The DRD2 gene encodes the D2-type dopamine receptor, one of five types of dopamine receptors. Dopamine is the primary neurotransmitter of the brain's reward pathway that mediates feelings of pleasure and overall well-being. Low dopamine function leads to increased risk of impulsive, compulsive and addictive behaviours (31). D2 receptors have been found to be involved in the ability to inhibit an ongoing response (response inhibition).
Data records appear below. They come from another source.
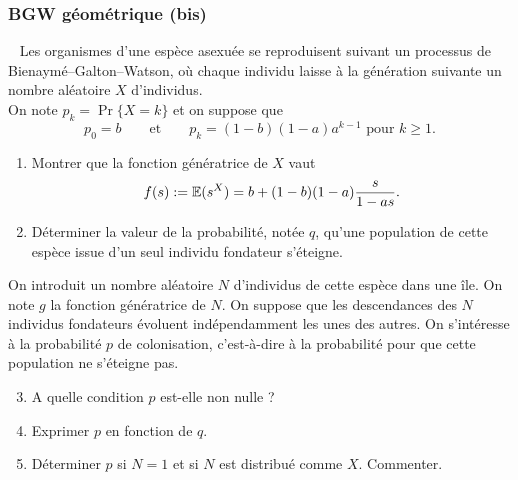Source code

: \subsubsection{BGW géométrique (bis)}

\begin{exercise}[Probabilités] ~ \label{exam:Proba}
  Les organismes d’une espèce asexuée se reproduisent suivant un processus de Bienaymé–Galton–Watson, où chaque individu laisse à la génération suivante un nombre aléatoire $X$ d’individus. \\
  On note $p_k = \Pr\{X = k\}$ et on suppose que 
  $$
  p_0 = b
  \qquad \text{et} \qquad 
  p_k = (1 - b) (1 - a) a^{k-1} \text{ pour } k \geq 1.
  $$
  \begin{enumerate}
    \item Montrer que la fonction génératrice de $X$ vaut
    $$
    f(s) := \operatorname{\mathbb{E}}(s^X) = b + (1-b)(1-a) \frac{s}{1 - as}.
    $$
    \item Déterminer la valeur de la probabilité, notée $q$, qu'une population de cette espèce issue d’un seul individu fondateur s'éteigne.
    \solution{\todo{}}
  \end{enumerate}
  On introduit un nombre aléatoire $N$ d'individus de cette espèce dans une île. On note $g$ la fonction génératrice de $N$. On suppose que les descendances des $N$ individus fondateurs évoluent indépendamment les unes des autres. On s'intéresse à la probabilité $p$ de colonisation, c'est-à-dire à la probabilité pour que cette population ne s'éteigne pas.
  \begin{enumerate}
    \setcounter{enumi}{2}
    \item A quelle condition $p$ est-elle non nulle ?
    \solution{\todo{}}
    \item Exprimer $p$ en fonction de $q$. 
    \solution{\todo{}}
    \item Déterminer $p$ si $N = 1$ et si $N$ est distribué comme $X$. Commenter.
    \solution{\todo{}}
  \end{enumerate}
\end{exercise}

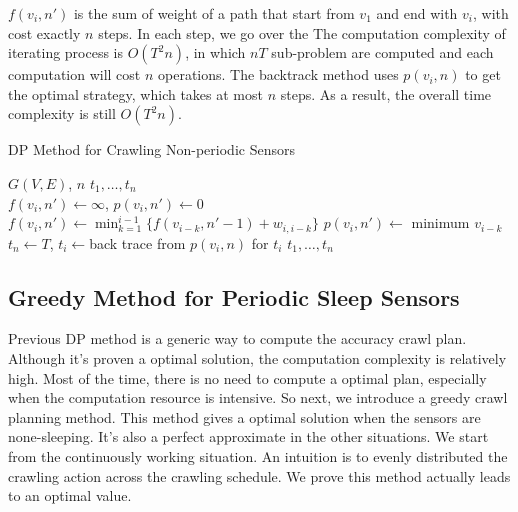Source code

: \documentclass[conference]{IEEEtran}
\begin{document}
$f(v_i,n')$ is the sum of weight of a path that start from $v_1$ and end with $v_i$, with cost exactly $n$ steps. In each step, we go over the  The computation complexity of iterating process is $O(T^2n)$, in which $nT$ sub-problem are computed and each computation will cost $n$ operations. The backtrack method uses $p(v_i, n)$ to get the optimal strategy, which takes at most $n$ steps. As a result, the overall time complexity is still $O(T^2n)$.
\begin{algorithm}
	\caption{DP Method for Crawling Non-periodic Sensors}
	\label{alg:dp_min}
	\begin{algorithmic}[1]
		\renewcommand{\algorithmicrequire}{\textbf{Input:}}
		\renewcommand{\algorithmicensure}{\textbf{Output:}}
		\REQUIRE $G(V,E)$, $n$
		\ENSURE  $t_1,\ldots,t_n$
		\\
		\STATE $f(v_i,n') \gets \infty$, $p(v_i,n')\gets 0$
		\STATE $f(v_i,n')\gets\min_{k=1}^{i-1}\{f(v_{i-k}, n'-1)+w_{i,i-k}\}$
		\STATE $p(v_i,n')\gets$ minimum $v_{i-k}$
		\ENDFOR
		\ENDFOR
		\STATE $t_n\gets T$, $t_i\gets$back trace from $p(v_i, n)$ for $t_i$
		\RETURN $t_1,\ldots,t_n$
	\end{algorithmic}
\end{algorithm}

\subsection{Greedy Method for Periodic Sleep Sensors}

Previous DP method is a generic way to compute the accuracy crawl plan. 
Although it's proven a optimal solution, the computation complexity is relatively high.
Most of the time, there is no need to compute a optimal plan, especially when the computation resource is intensive.
So next, we introduce a greedy crawl planning method.
This method gives a optimal solution when the sensors are none-sleeping. 
It's also a perfect approximate in the other situations.
We start from the continuously working situation. 
An intuition is to evenly distributed the crawling action across the crawling schedule. 
We prove this method actually leads to an optimal value.
\end{document}
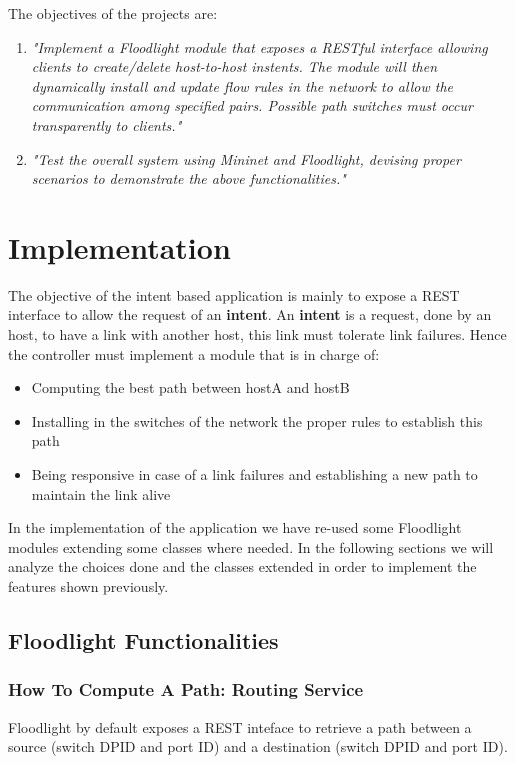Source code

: \documentclass[a4paper]{report}
\begin{document}
	
	\noindent The objectives of the projects are:
	\begin{enumerate}
		\item \textit{"Implement a Floodlight module that exposes a RESTful interface allowing clients to create/delete host-to-host instents. The module will then dynamically install and update flow rules in the network to allow the communication among specified pairs. Possible path switches must occur transparently to clients."}
		
		\item \textit{"Test the overall system using Mininet and Floodlight, devising proper scenarios to demonstrate the above functionalities."}
	\end{enumerate}
	
	
	\chapter{Implementation}
	\noindent The objective of the intent based application is mainly to expose a REST interface to allow the request of an \textbf{intent}. An \textbf{intent} is a request, done by an host, to have a link with another host, this link must tolerate link failures.
	\noindent Hence the controller must implement a module that is in charge of:
	\begin{itemize}
		\item Computing the best path between hostA and hostB
		\item Installing in the switches of the network the proper rules to establish this path
		\item Being responsive in case of a link failures and establishing a new path to maintain the link alive
	\end{itemize}
	\noindent In the implementation of the application we have re-used some Floodlight modules extending some classes where needed. In the following sections we will analyze the choices done and the classes extended in order to implement the features shown previously.
	
	\section{Floodlight Functionalities}
	\subsection{How To Compute A Path: Routing Service}
	\noindent Floodlight by default exposes a REST inteface to retrieve a path between a source (switch DPID and port ID) and a destination (switch DPID and port ID).
	
\end{document}
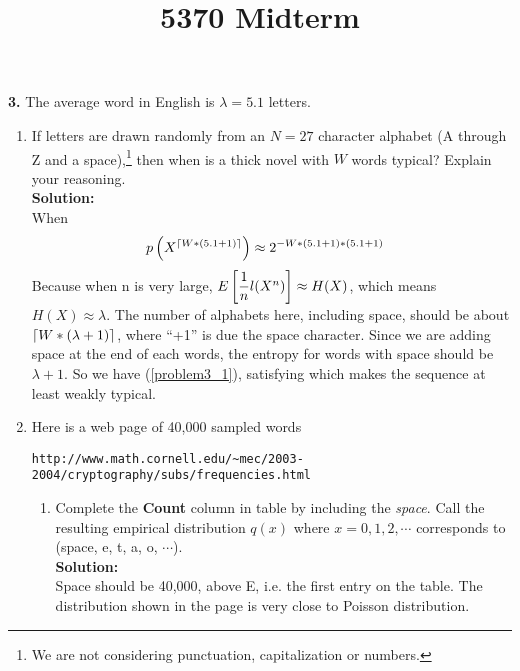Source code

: \documentclass{assignment}
\title{5370 Midterm}
\begin{document}
\textbf{3.}
\label{SquishyBear}
The average word in English is $\lambda =5.1$ letters.
\begin{enumerate}
\item  If letters are drawn randomly from an $N=27$ character alphabet (A through Z and a space),\footnote{
    We are not considering punctuation, capitalization or numbers.
  }
  then when is a thick novel with $W$ words typical? Explain your reasoning. \\

  \textbf{Solution:} \\
  When
  \begin{align}
    p\left(X^{\left \lceil W*(5.1 + 1) \right \rceil}\right) & \approx 2^{-W*(5.1 + 1)*(5.1 + 1)} \label{problem3_1}
  \end{align}
  Because when n is very large, $E\left[\dfrac{1}{n}l(X^n)\right] \approx H(X)$, which means $H(X) \approx \lambda$. The number of alphabets
  here, including space, should be about $\left \lceil W * (\lambda + 1) \right \rceil$, where ``+1'' is due the space character. Since
  we are adding space at the end of each words, the entropy for words with space should be $\lambda + 1$. So we have
  (\ref{problem3_1}), satisfying which makes the sequence at least weakly typical.

\item Here is a web page of 40,000 sampled words
  \begin{center}
    \verb"http://www.math.cornell.edu/~mec/2003-2004/cryptography/subs/frequencies.html"
  \end{center}
  \begin{enumerate}
  \item Complete the {\bf Count} column in table by including the {\em space}. Call the resulting empirical
    distribution $q(x)$ where $x=0,1,2,\cdots$ corresponds to (space, e, t, a, o, $\cdots$). \\
    \textbf{Solution:} \\
    Space should be 40,000, above E, i.e. the first entry on the table.
    The distribution shown in the page is very close to Poisson distribution.


\end{enumerate}
\end{enumerate}
\end{document}

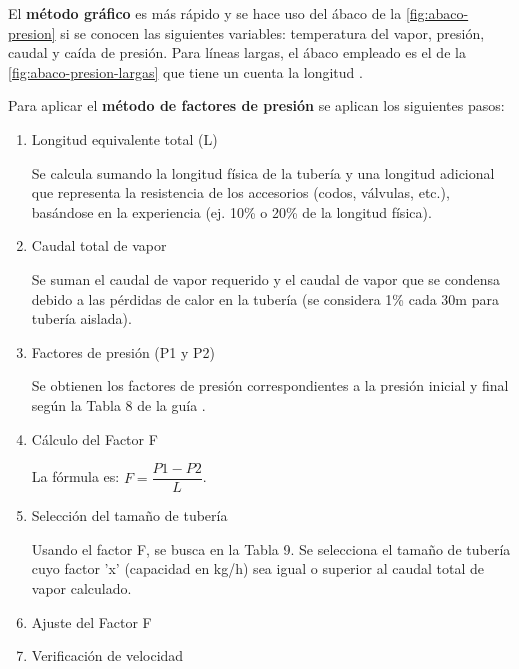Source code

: \begin{itemize}
        El \textbf{método gráfico} es más rápido y se hace uso del ábaco de la \autoref{fig:abaco-presion} \parencite[pág. 17]{sarco-distribucion} si se conocen las siguientes variables: temperatura del vapor, presión, caudal y caída de presión. Para líneas largas, el ábaco empleado es el de la \autoref{fig:abaco-presion-largas} que tiene un cuenta la longitud \parencite[pág. 18]{sarco-distribucion}.

        Para aplicar el \textbf{método de factores de presión} se aplican los siguientes pasos:
        \begin{enumerate}
            \item Longitud equivalente total (L)
            
            Se calcula sumando la longitud física de la tubería y una longitud adicional que representa la resistencia de los accesorios (codos, válvulas, etc.), basándose en la experiencia (ej. 10\% o 20\% de la longitud física).
            
            \item Caudal total de vapor
            
            Se suman el caudal de vapor requerido y el caudal de vapor que se condensa debido a las pérdidas de calor en la tubería (se considera 1\% cada 30m para tubería aislada).
            
            \item Factores de presión (P1 y P2)
            
            Se obtienen los factores de presión correspondientes a la presión inicial y final según la Tabla 8 de la guía \parencite[pág. 57]{sarco-distribucion}.
            
            \item Cálculo del Factor F
            
            La fórmula es: $F = \dfrac{P1 - P2}{L}$.
            
            \item Selección del tamaño de tubería
            
            Usando el factor F, se busca en la Tabla 9. Se selecciona el tamaño de tubería cuyo factor 'x' (capacidad en kg/h) sea igual o superior al caudal total de vapor calculado.
            
            \item Ajuste del Factor F
            
            
            
            \item Verificación de velocidad
            

\end{enumerate}
\end{itemize}

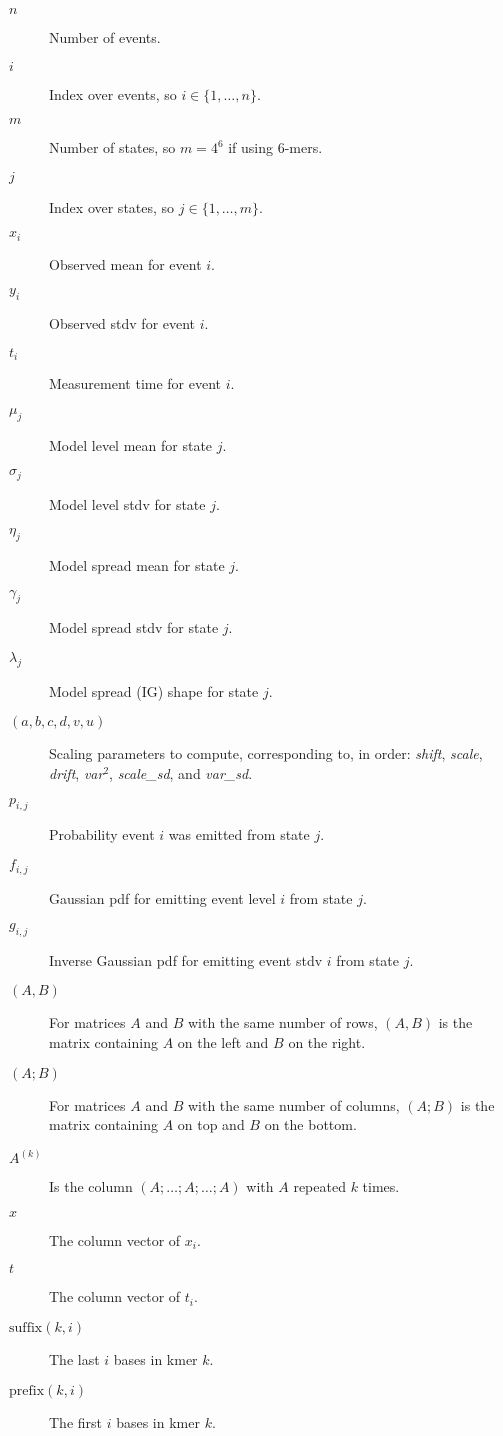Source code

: \documentclass{article}
\newcommand{\suffix}{\ensuremath{\mathrm{suffix}}}
\newcommand{\prefix}{\ensuremath{\mathrm{prefix}}}
\begin{document}
\begin{description}
\item[$n$] Number of events.
\item[$i$] Index over events, so $i \in \{1, \dots, n\}$.
\item[$m$] Number of states, so $m = 4^6$ if using 6-mers.
\item[$j$] Index over states, so $j \in \{1, \dots, m\}$.
\item[$x_i$] Observed mean for event $i$.
\item[$y_i$] Observed stdv for event $i$.
\item[$t_i$] Measurement time for event $i$.
\item[$\mu_j$] Model level mean for state $j$.
\item[$\sigma_j$] Model level stdv for state $j$.
\item[$\eta_j$] Model spread mean for state $j$.
\item[$\gamma_j$] Model spread stdv for state $j$.
\item[$\lambda_j$] Model spread (IG) shape for state $j$.
\item[$(a,b,c,d,v,u)$] Scaling parameters to compute, corresponding to, in order: \emph{shift}, \emph{scale}, \emph{drift}, \emph{var}$^2$, \emph{scale\_sd}, and \emph{var\_sd}.
\item[$p_{i,j}$] Probability event $i$ was emitted from state $j$.
\item[$f_{i,j}$] Gaussian pdf for emitting event level $i$ from state $j$.
\item[$g_{i,j}$] Inverse Gaussian pdf for emitting event stdv $i$ from state $j$.
\item[$(A,B)$] For matrices $A$ and $B$ with the same number of rows, $(A,B)$ is the matrix containing $A$ on the left and $B$ on the right.
\item[$(A;B)$] For matrices $A$ and $B$ with the same number of columns, $(A;B)$ is the matrix containing $A$ on top and $B$ on the bottom.
\item[$A^{(k)}$] Is the column $(A;\dots;A;\dots;A)$ with $A$ repeated $k$ times.
\item[$x$] The column vector of $x_i$.
\item[$t$] The column vector of $t_i$.
\item[$\suffix(k,i)$] The last $i$ bases in kmer $k$.
\item[$\prefix(k,i)$] The first $i$ bases in kmer $k$.
\end{description}
\end{document}
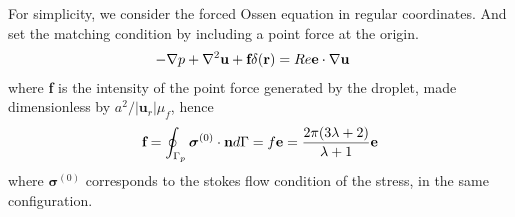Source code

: For simplicity, we consider the forced Ossen equation in regular coordinates. And set the matching condition by including a point force at the origin. 
\begin{align}
    -\grad p + \grad^2 \textbf{u}
    + \textbf{f}\delta(\textbf{r})
    &= 
    Re  \textbf{e} \cdot \grad \textbf{u} 
\end{align}
where \textbf{f} is the intensity of the point force generated by the droplet, made dimensionless by $a^2 / |\textbf{u}_r| \mu_f$, hence 
\begin{equation}
    \textbf{f}= \intS[p]{\bm\sigma^{(0)}\cdot \textbf{n}}=f \textbf{e} = \frac{2\pi(3\lambda+2)}{\lambda+1}\textbf{e}
\end{equation}
where $\bm\sigma^{(0)}$ corresponds to the stokes flow condition of the stress, in the same configuration. 

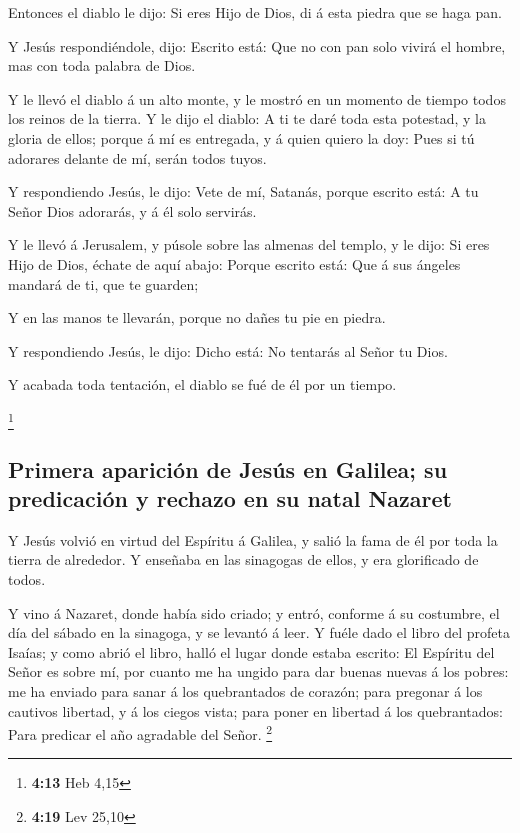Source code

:  Entonces el diablo le dijo: Si eres Hijo de Dios, di á
esta piedra que se haga pan.

 Y Jesús respondiéndole, dijo: Escrito está: Que no con
pan solo vivirá el hombre, mas con toda palabra de Dios.

 Y le llevó el diablo á un alto monte, y le mostró en un
momento de tiempo todos los reinos de la tierra.  Y le
dijo el diablo: A ti te daré toda esta potestad, y la gloria de ellos;
porque á mí es entregada, y á quien quiero la doy:  Pues
si tú adorares delante de mí, serán todos tuyos.

 Y respondiendo Jesús, le dijo: Vete de mí, Satanás,
porque escrito está: A tu Señor Dios adorarás, y á él solo servirás.

 Y le llevó á Jerusalem, y púsole sobre las almenas del
templo, y le dijo: Si eres Hijo de Dios, échate de aquí abajo:
 Porque escrito está: Que á sus ángeles mandará de ti,
que te guarden;

 Y en las manos te llevarán, porque no dañes tu pie en
piedra.

 Y respondiendo Jesús, le dijo: Dicho está: No tentarás
al Señor tu Dios.

 Y acabada toda tentación, el diablo se fué de él por un
tiempo.

\footnote{\textbf{4:13} Heb 4,15}

\hypertarget{primera-apariciuxf3n-de-jesuxfas-en-galilea-su-predicaciuxf3n-y-rechazo-en-su-natal-nazaret}{%
\subsection{Primera aparición de Jesús en Galilea; su predicación y
rechazo en su natal
Nazaret}\label{primera-apariciuxf3n-de-jesuxfas-en-galilea-su-predicaciuxf3n-y-rechazo-en-su-natal-nazaret}}

 Y Jesús volvió en virtud del Espíritu á Galilea, y salió
la fama de él por toda la tierra de alrededor.  Y
enseñaba en las sinagogas de ellos, y era glorificado de todos.

 Y vino á Nazaret, donde había sido criado; y entró,
conforme á su costumbre, el día del sábado en la sinagoga, y se levantó
á leer.  Y fuéle dado el libro del profeta Isaías; y como
abrió el libro, halló el lugar donde estaba escrito:  El
Espíritu del Señor es sobre mí, por cuanto me ha ungido para dar buenas
nuevas á los pobres: me ha enviado para sanar á los quebrantados de
corazón; para pregonar á los cautivos libertad, y á los ciegos vista;
para poner en libertad á los quebrantados:  Para predicar
el año agradable del Señor. \footnote{\textbf{4:19} Lev 25,10}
Participants with greater D2 receptor availability, as measured by radioligand affinity in the brain, were able to stop more quickly during a behavioural stop-signal task (32). Theoretically, dysregulation of dopamine receptor function could modify the reward response from UV exposure and increase the desire to tan. Furthermore, catecholamine biosynthesis is linked to melanogenesis (33,34) and to the production of peripheral dopamine in pigmented mice (35). Plasma levels of L-DOPA are increased in patients with melanoma and may be useful to predict melanoma progression (36). These studies reveal complex interconnected pathways involving melanogenesis and dopamine regulation that are currently under-researched.

The protein encoded by the ANKK1 gene belongs to the Ser/Thr protein kinase family and functions in signal transduction (26). The ANKK1 and DRD2 genes are adjacent to one another on chromosome 11 and share common block structure. A cluster of genes in this region is thought to function in neurotransmission pathways (21). SNPs that were found to be associated with substance dependency were originally attributed to the DRD2 dopamine receptor gene but were later found to lie within the ANKK1 gene. As SNPs in this region are in high linkage disequilibrium (data not shown), other SNPs may be contributing to these associations. We examined smaller haplotype blocks associated with the ANKK1 and DRD2 genes; however, as several haplotype alleles have high LD at this region, a more detailed analysis of this large region should be considered in future studies. Future molecular or brain imaging studies could help to determine whether the dopamine receptor is regulated by UV exposure.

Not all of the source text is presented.